Nobody understands me because I am so deep.” – King Missile
“I can’t help it
Because I am so much more intelligent
Than everyone who surrounds me. […]
I stay home
Reading books that are beneath me,
And working on my work,
Which no one understands.”
That’s what I’ve been enjoying so much about the blogging community I’ve shared in for the last year—aspiring writers who are proud of their work, yet willing to put their vulnerabilities and uncertainties out there in their blog posts for all to know and empathize with. By doing so, we’re learning and improving. We also learn and improve from having our work critiqued, be it by peers in a writing group, an informal beta-reader, editor/agent feedback, etc. When taking on such a personal task as writing that inherently possesses so much passion, however, it can be difficult to accept criticism of our babies. What we write is who we are, and who likes hearing that they’re anything less than perfect? I’d say not a single one of us, if I were a bettin’ man (or a man at all, for that matter).

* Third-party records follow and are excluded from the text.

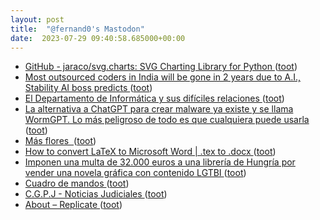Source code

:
 ```yaml
---
layout: post
title:  "@fernand0's Mastodon"
date:  2023-07-29 09:40:58.685000+00:00
---
```

*  [GitHub - jaraco/svg.charts: SVG Charting Library for Python ](https://github.com/jaraco/svg.chart) ([toot](https://mastodon.social/@fernand0/110796712095600176))
*  [Most outsourced coders in India will be gone in 2 years due to A.I., Stability AI boss predicts  ](https://www.cnbc.com/2023/07/18/stability-ai-ceo-most-outsourced-coders-in-india-will-go-in-2-years.html) ([toot](https://mastodon.social/@fernand0/110796482882394449))
*  [El Departamento de Informática y sus difíciles relaciones  ](https://changlonet.com/blog/el-departamento-de-informatica-y-sus-dificiles-relaciones/) ([toot](https://mastodon.social/@fernand0/110796124985228523))
*  [La alternativa a ChatGPT para crear malware ya existe y se llama WormGPT. Lo más peligroso de todo es que cualquiera puede usarla ](https://www.genbeta.com/actualidad/alternativa-a-chatgpt-para-crear-malware-existe-se-llama-wormgpt-peligroso-todo-que-puede-usarl) ([toot](https://mastodon.social/@fernand0/110792955969696381))
*  [Más flores  ](https://avecesunafoto.wordpress.com/2023/07/28/mas-flores-4) ([toot](https://mastodon.social/@fernand0/110792865657578684))
*  [How to convert LaTeX to Microsoft Word \| .tex to .docx ](https://www.johndcook.com/blog/2023/07/05/convert-latex-to-microsoft-word) ([toot](https://mastodon.social/@fernand0/110792567614749694))
*  [Imponen una multa de 32.000 euros a una librería de Hungría por vender una novela gráfica con contenido LGTBI ](https://www.europapress.es/internacional/noticia-imponen-multa-32000-euros-libreria-hungria-vender-novela-grafica-contenido-lgtbi-20230714151152.htm) ([toot](https://mastodon.social/@fernand0/110792441440066548))
*  [Cuadro de mandos ](https://www.flickr.com/photos/fernand0/53057264758) ([toot](https://mastodon.social/@fernand0/110792175110885808))
*  [C.G.P.J - Noticias Judiciales ](https://www.poderjudicial.es/cgpj/es/Poder-Judicial/Noticias-Judiciales/El-juez-de-la-Audiencia-Nacional-acuerda-prision-incondicional-para-el-tercer-detenido-por-el-ciberataque-al-Punto-Neutro-Judicial) ([toot](https://mastodon.social/@fernand0/110792083294955204))
*  [About – Replicate ](https://replicate.com/abou) ([toot](https://mastodon.social/@fernand0/110791882617894787))
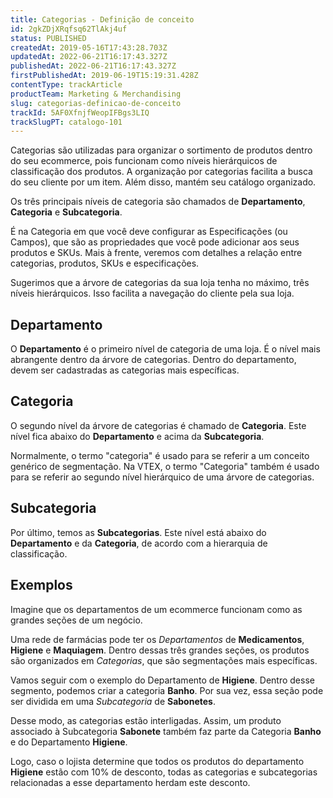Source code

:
 ```yaml
---
title: Categorias - Definição de conceito
id: 2gkZDjXRqfsq62TlAkj4uf
status: PUBLISHED
createdAt: 2019-05-16T17:43:28.703Z
updatedAt: 2022-06-21T16:17:43.327Z
publishedAt: 2022-06-21T16:17:43.327Z
firstPublishedAt: 2019-06-19T15:19:31.428Z
contentType: trackArticle
productTeam: Marketing & Merchandising
slug: categorias-definicao-de-conceito
trackId: 5AF0XfnjfWeopIFBgs3LIQ
trackSlugPT: catalogo-101
---
```


Categorias são utilizadas para organizar o sortimento de produtos dentro do seu ecommerce, pois funcionam como níveis hierárquicos de classificação dos produtos. A organização por categorias facilita a busca do seu cliente por um item. Além disso, mantém seu catálogo organizado.

Os três principais níveis de categoria são chamados de __Departamento__, __Categoria__ e __Subcategoria__. 

É na Categoria em que você deve configurar as Especificações (ou Campos), que são as propriedades que você pode adicionar aos seus produtos e SKUs. Mais à frente, veremos com detalhes a relação entre categorias, produtos, SKUs e especificações. 

<div class="alert alert-info">
Sugerimos que a árvore de categorias da sua loja tenha no máximo, três níveis hierárquicos. Isso facilita a navegação do cliente pela sua loja.  
</div>

## Departamento

O __Departamento__ é o primeiro nível de categoria de uma loja. É o nível mais abrangente dentro da árvore de categorias. Dentro do departamento, devem ser cadastradas as categorias mais específicas. 

## Categoria

O segundo nível da árvore de categorias é chamado de __Categoria__. Este nível fica abaixo do __Departamento__ e acima da __Subcategoria__.

<div class="alert alert-info">
Normalmente, o termo "categoria" é usado para se referir a um conceito genérico de segmentação. Na VTEX, o termo "Categoria" também é usado para se referir ao segundo nível hierárquico de uma árvore de categorias.
</div>

## Subcategoria

Por último, temos as __Subcategorias__. Este nível está abaixo do __Departamento__ e da __Categoria__, de acordo com a hierarquia de classificação.

## Exemplos

Imagine que os departamentos de um ecommerce funcionam como as grandes seções de um negócio. 

Uma rede de farmácias pode ter os *Departamentos* de __Medicamentos__, __Higiene__ e __Maquiagem__. Dentro dessas três grandes seções, os produtos são organizados em *Categorias*, que são segmentações mais específicas. 

Vamos seguir com o exemplo do Departamento de __Higiene__. Dentro desse segmento, podemos criar a categoria __Banho__. Por sua vez, essa seção pode ser dividida em uma *Subcategoria* de __Sabonetes__.

Desse modo, as categorias estão interligadas. Assim, um produto associado à Subcategoria __Sabonete__ também faz parte da Categoria __Banho__ e do Departamento __Higiene__. 

Logo, caso o lojista determine que todos os produtos do departamento __Higiene__ estão com 10% de desconto, todas as categorias e subcategorias relacionadas a esse departamento herdam este desconto.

Yet take it in stride we must. It’s hard to control how another will respond to our work, but we can control how graciously we respond to their feedback. I love the tale I’ve written and certainly want to retain ultimate creative license, but as agent rejections already start rolling in (2 so far), I understand that there will always be something to adjust. And in this case I just hope I can handle it as gracefully as the author whose work I’m presently editing. I just got her edits back, along with this lovely email:
“I must say, your editorial was wonderful, so user friendly and in tune with what I was aiming for and didn’t quite reach. I particularly appreciated how you explained why certain patterns weren’t working or how they could work better. I believe that your input will benefit my future writing as well, and not just this work. […] I did take your suggestions to heart, and I’m pleased with the result. Really, your editorial was invaluable. I’m looking forward to your opinion of the revised work.”
Not that I’m letting this go to my head ;)…but it was an inspiration, not to mention such a relief! So time now to get over myself and help this author reach her personal best. Ego begone! But confidence, stay.
How about you? Has a dose of humility ever caught you getting a bit too stubborn during the writing process? How do you know when to assert what you believe are your strengths and when to concede your weaknesses?